Data extracted from a collection:
###
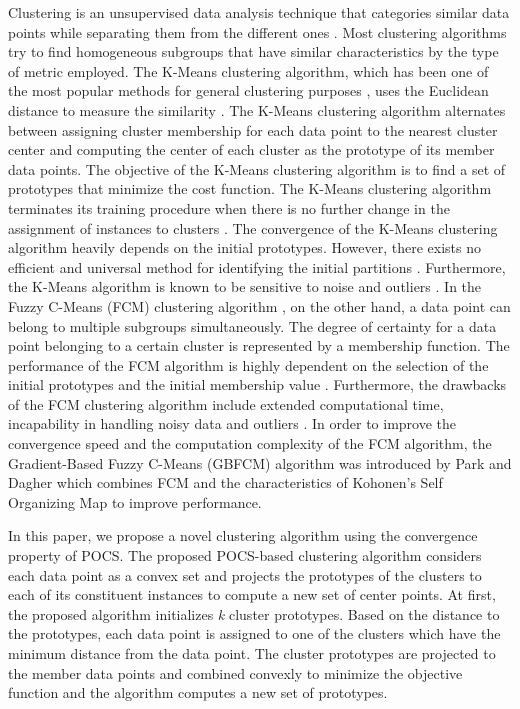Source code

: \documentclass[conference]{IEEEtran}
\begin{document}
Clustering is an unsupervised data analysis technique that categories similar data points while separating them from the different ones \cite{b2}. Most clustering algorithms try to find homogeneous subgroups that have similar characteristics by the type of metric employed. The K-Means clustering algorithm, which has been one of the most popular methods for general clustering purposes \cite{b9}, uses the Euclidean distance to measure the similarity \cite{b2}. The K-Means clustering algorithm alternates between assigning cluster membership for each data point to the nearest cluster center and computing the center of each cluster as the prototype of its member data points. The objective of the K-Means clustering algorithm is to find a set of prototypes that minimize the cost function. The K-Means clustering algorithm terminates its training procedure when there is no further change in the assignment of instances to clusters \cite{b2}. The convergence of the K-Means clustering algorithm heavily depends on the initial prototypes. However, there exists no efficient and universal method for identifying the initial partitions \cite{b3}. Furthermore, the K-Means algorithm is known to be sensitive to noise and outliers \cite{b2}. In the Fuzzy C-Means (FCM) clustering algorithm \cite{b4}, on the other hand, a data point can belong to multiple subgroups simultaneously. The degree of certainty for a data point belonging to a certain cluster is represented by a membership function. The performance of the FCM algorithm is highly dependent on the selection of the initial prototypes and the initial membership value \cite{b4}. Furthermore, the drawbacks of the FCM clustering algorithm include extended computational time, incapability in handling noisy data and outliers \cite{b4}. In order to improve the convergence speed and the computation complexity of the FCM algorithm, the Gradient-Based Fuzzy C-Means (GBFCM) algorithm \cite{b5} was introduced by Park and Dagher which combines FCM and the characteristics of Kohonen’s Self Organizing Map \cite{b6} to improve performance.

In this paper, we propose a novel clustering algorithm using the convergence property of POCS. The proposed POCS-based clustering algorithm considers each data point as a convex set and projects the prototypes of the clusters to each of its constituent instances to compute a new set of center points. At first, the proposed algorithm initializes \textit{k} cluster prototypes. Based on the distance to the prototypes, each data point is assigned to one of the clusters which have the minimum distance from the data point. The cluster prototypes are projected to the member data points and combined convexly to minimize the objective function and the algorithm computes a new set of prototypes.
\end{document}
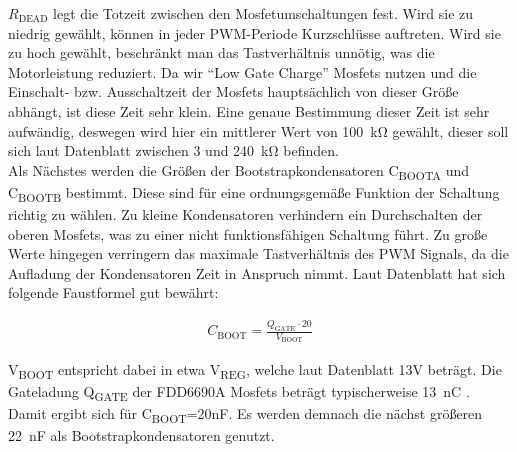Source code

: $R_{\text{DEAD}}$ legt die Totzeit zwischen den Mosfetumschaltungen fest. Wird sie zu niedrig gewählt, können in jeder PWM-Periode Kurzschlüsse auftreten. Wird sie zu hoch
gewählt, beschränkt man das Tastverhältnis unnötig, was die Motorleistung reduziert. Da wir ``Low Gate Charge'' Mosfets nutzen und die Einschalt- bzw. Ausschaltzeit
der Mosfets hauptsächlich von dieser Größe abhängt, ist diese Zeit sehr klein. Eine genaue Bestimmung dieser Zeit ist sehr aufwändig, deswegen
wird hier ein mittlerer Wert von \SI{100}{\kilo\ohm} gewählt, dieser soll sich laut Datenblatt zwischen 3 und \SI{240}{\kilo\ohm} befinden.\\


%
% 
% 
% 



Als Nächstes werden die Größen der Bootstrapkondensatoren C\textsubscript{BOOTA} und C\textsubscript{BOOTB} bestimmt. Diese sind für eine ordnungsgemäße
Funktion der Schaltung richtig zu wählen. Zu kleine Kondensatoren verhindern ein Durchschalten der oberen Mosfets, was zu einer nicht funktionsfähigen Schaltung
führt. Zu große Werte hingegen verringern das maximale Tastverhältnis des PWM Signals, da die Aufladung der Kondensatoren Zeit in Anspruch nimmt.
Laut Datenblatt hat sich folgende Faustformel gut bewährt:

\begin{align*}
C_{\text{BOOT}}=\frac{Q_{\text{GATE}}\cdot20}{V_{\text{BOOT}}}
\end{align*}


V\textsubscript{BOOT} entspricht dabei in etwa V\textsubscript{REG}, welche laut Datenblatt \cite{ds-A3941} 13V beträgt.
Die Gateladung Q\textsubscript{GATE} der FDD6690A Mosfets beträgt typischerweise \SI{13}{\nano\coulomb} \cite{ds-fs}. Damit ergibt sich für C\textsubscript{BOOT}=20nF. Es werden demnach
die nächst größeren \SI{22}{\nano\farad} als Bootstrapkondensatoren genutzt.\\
###
Work order — Above are the lines; repeat exactly the ones from the line containing "der Mosfets hauptsächlich" down to the line containing "Als Nächstes werden", both inclusive.

Expected answer —
der Mosfets hauptsächlich von dieser Größe abhängt, ist diese Zeit sehr klein. Eine genaue Bestimmung dieser Zeit ist sehr aufwändig, deswegen
wird hier ein mittlerer Wert von \SI{100}{\kilo\ohm} gewählt, dieser soll sich laut Datenblatt zwischen 3 und \SI{240}{\kilo\ohm} befinden.\\


%
% 
% 
% 



Als Nächstes werden die Größen der Bootstrapkondensatoren C\textsubscript{BOOTA} und C\textsubscript{BOOTB} bestimmt. Diese sind für eine ordnungsgemäße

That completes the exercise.